06 June 2024
If you are covering the latest financial market news, please find below a comment from Lindsay James, investment strategist at Quilter Investors:
"Markets are poised for a pivotal day as the ECB is widely expected to initiate its rate cutting cycle with a first quarter point cut. The Bank of Canada has already stolen a march by reducing its lending rate by 0.25 percentage points to 4.75%, hinting at potential further cuts after inflation fell to 2.7%, a level which still exceeds the rate of inflation in both the UK and Eurozone.
"With the risk of central bank divergence seemingly dissipating, as expectations for rate cuts in 2024 in the US have been growing in recent days and economic data has suggested that inflation is being tamed as growth is beginning to slow, this may be adding to the confidence of central bankers outside of the US to make their move, with less concern about ensuing currency risks or capital flows.
"Data out in the US yesterday underlined this point, with the ISM Services PMI Report on Business highlighting contractionary employment conditions and a slowing pace of input cost inflation.
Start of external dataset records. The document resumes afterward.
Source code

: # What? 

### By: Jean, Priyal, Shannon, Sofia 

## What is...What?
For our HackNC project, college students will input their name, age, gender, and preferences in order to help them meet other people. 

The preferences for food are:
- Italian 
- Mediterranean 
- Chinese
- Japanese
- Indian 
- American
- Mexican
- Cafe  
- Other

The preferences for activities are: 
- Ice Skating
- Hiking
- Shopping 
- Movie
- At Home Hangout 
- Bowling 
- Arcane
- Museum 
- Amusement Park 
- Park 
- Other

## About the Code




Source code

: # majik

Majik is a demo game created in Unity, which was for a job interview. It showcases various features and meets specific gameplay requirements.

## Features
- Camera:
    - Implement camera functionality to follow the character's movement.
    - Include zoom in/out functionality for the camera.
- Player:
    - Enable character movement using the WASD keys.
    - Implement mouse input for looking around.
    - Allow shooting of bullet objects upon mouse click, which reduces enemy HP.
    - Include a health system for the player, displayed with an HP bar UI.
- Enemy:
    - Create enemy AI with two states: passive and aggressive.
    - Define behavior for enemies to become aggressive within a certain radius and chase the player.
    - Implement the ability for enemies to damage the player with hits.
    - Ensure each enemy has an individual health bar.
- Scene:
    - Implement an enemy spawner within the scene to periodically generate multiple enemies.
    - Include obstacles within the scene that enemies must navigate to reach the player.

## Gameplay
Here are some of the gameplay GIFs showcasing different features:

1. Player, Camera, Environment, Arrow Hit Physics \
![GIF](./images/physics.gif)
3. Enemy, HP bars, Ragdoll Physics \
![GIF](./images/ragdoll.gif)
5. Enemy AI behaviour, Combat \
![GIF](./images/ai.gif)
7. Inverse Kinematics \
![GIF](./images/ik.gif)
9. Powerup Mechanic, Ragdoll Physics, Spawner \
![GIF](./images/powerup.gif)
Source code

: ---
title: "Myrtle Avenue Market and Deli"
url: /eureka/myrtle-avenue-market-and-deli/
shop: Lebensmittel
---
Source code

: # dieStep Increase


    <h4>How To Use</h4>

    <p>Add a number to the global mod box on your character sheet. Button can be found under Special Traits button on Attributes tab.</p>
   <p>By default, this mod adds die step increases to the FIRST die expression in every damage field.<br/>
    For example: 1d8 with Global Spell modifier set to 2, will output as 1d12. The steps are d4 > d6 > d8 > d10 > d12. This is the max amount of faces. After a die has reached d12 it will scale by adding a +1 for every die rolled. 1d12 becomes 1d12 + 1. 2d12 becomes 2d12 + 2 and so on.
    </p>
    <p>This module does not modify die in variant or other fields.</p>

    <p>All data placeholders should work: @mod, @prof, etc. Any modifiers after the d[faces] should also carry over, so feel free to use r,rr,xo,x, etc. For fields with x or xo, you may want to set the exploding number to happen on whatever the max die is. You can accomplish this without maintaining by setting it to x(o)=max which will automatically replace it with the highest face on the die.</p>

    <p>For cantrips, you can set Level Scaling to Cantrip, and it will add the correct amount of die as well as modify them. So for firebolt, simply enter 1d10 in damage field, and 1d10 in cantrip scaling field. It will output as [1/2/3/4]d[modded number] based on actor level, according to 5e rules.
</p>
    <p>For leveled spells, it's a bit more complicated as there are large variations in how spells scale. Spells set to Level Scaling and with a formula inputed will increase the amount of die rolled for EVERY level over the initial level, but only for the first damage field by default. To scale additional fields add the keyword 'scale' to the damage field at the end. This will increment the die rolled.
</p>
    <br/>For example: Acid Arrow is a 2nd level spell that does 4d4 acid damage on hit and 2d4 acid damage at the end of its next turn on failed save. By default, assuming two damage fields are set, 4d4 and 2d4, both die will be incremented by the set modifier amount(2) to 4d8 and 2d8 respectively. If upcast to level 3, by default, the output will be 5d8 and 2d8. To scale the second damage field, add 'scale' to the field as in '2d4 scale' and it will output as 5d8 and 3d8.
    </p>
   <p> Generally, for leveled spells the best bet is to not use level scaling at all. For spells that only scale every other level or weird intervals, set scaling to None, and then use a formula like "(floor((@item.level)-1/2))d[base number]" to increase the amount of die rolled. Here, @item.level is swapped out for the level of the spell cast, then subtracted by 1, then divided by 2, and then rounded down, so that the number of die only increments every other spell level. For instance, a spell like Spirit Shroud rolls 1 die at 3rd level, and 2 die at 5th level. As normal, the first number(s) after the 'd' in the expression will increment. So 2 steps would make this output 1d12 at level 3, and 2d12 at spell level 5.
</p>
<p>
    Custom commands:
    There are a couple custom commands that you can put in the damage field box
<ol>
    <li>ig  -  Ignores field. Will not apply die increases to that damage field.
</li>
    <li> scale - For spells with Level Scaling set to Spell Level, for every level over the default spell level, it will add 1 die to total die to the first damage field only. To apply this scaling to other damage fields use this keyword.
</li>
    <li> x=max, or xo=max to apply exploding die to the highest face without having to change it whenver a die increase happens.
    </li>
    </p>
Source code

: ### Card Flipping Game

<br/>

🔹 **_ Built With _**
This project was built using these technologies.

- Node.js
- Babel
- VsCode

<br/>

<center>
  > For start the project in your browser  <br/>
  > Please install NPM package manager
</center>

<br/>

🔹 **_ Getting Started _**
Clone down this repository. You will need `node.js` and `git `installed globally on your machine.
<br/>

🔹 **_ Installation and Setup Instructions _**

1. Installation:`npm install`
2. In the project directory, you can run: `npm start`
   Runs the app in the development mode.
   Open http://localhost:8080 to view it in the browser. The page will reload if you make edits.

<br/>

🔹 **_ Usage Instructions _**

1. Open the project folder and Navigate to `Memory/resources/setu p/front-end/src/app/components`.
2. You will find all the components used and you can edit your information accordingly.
On the flip side, activity in the services sector beat expectations, with economic activity growing again in May after an initial contraction in April. This reflects an acceleration in new orders, in sharp contrast to the apparent weakness reflected in the Manufacturing survey, which remains in contractionary territory.
"In encouraging signs for the UK economy, the British Chambers of Commerce updated its growth forecasts for this year to 0.8% from an earlier prediction of 0.5%, and to 1% in 2025 from 0.7%. This is likely to be mirrored by other economic forecasters in time due to the better than expected data out in Q1 when the economy emerged from recession with quarter on quarter growth of 0.6%, amidst signs of strength coming from sectors including transportation and the scientific research as well as the retail sector. While poor weather in Q2 may dampen this contributor to an extent, with retail sales volumes reportedly having fallen 2.3% in April following a fall of 0.2% in March, a more optimistic mood through the coming months, potentially buoyed by political promises, a summer of sport and most importantly the prospect of lower interest rates could see the UK economy again beat low expectations."